■ **TASK ITEM**
In the listing beneath this line, copy exactly the lines starting with the one containing "1. Dramatically increase" and going on through the one containing "The Chief Innovation".
┌──
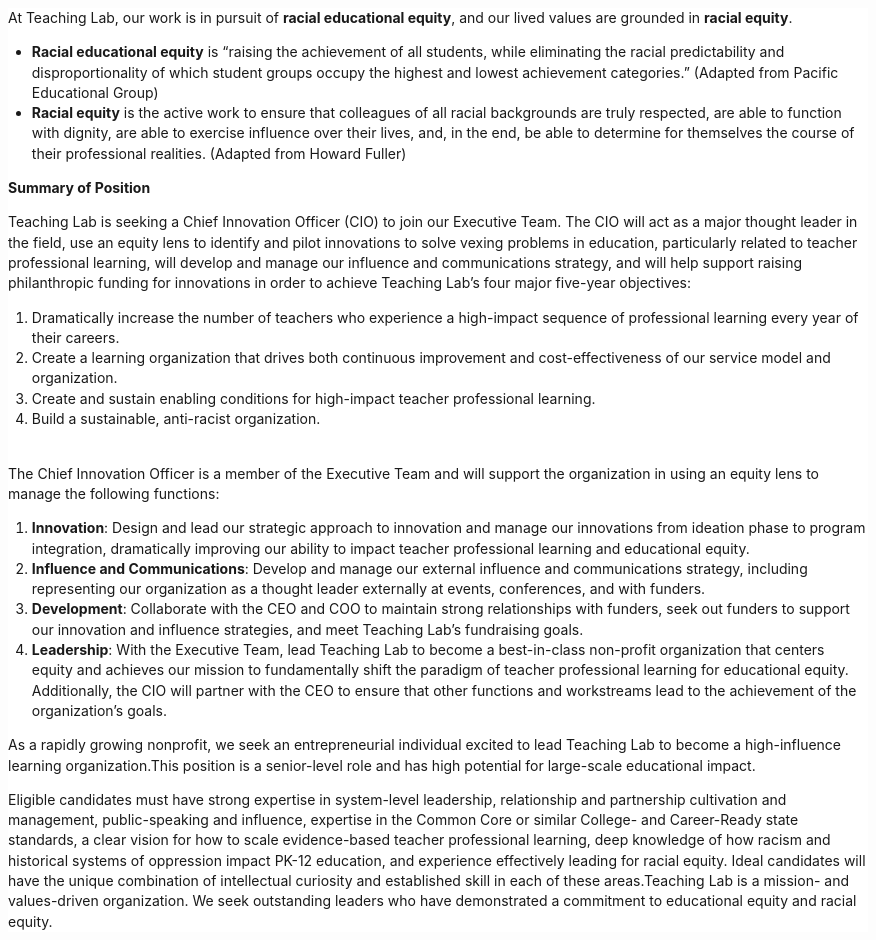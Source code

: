 At Teaching Lab, our work is in pursuit of **racial educational equity**, and our lived values are grounded in **racial equity**.

* **Racial educational equity** is “raising the achievement of all students, while eliminating the racial predictability and disproportionality of which student groups occupy the highest and lowest achievement categories.” (Adapted from Pacific Educational Group)
* **Racial equity** is the active work to ensure that colleagues of all racial backgrounds are truly respected, are able to function with dignity, are able to exercise influence over their lives, and, in the end, be able to determine for themselves the course of their professional realities. (Adapted from Howard Fuller)

**Summary of Position**

Teaching Lab is seeking a Chief Innovation Officer (CIO) to join our Executive Team. The CIO will act as a major thought leader in the field, use an equity lens to identify and pilot innovations to solve vexing problems in education, particularly related to teacher professional learning, will develop and manage our influence and communications strategy, and will help support raising philanthropic funding for innovations in order to achieve Teaching Lab’s four major five-year objectives:

1. Dramatically increase the number of teachers who experience a high-impact sequence of professional learning every year of their careers.
2. Create a learning organization that drives both continuous improvement and cost-effectiveness of our service model and organization.
3. Create and sustain enabling conditions for high-impact teacher professional learning.
4. Build a sustainable, anti-racist organization.

\
The Chief Innovation Officer is a member of the Executive Team and will support the organization in using an equity lens to manage the following functions:

1. **Innovation**: Design and lead our strategic approach to innovation and manage our innovations from ideation phase to program integration, dramatically improving our ability to impact teacher professional learning and educational equity.
2. **Influence and Communications**: Develop and manage our external influence and communications strategy, including representing our organization as a thought leader externally at events, conferences, and with funders.
3. **Development**: Collaborate with the CEO and COO to maintain strong relationships with funders, seek out funders to support our innovation and influence strategies, and meet Teaching Lab’s fundraising goals.
4. **Leadership**: With the Executive Team, lead Teaching Lab to become a best-in-class non-profit organization that centers equity and achieves our mission to fundamentally shift the paradigm of teacher professional learning for educational equity. Additionally, the CIO will partner with the CEO to ensure that other functions and workstreams lead to the achievement of the organization’s goals.

As a rapidly growing nonprofit, we seek an entrepreneurial individual excited to lead Teaching Lab to become a high-influence learning organization.This position is a senior-level role and has high potential for large-scale educational impact.

Eligible candidates must have strong expertise in system-level leadership, relationship and partnership cultivation and management, public-speaking and influence, expertise in the Common Core or similar College- and Career-Ready state standards, a clear vision for how to scale evidence-based teacher professional learning, deep knowledge of how racism and historical systems of oppression impact PK-12 education, and experience effectively leading for racial equity. Ideal candidates will have the unique combination of intellectual curiosity and established skill in each of these areas.Teaching Lab is a mission- and values-driven organization. We seek outstanding leaders who have demonstrated a commitment to educational equity and racial equity.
└──
■ **EXPECTED OUTPUT**
1. Dramatically increase the number of teachers who experience a high-impact sequence of professional learning every year of their careers.
2. Create a learning organization that drives both continuous improvement and cost-effectiveness of our service model and organization.
3. Create and sustain enabling conditions for high-impact teacher professional learning.
4. Build a sustainable, anti-racist organization.

\
The Chief Innovation Officer is a member of the Executive Team and will support the organization in using an equity lens to manage the following functions:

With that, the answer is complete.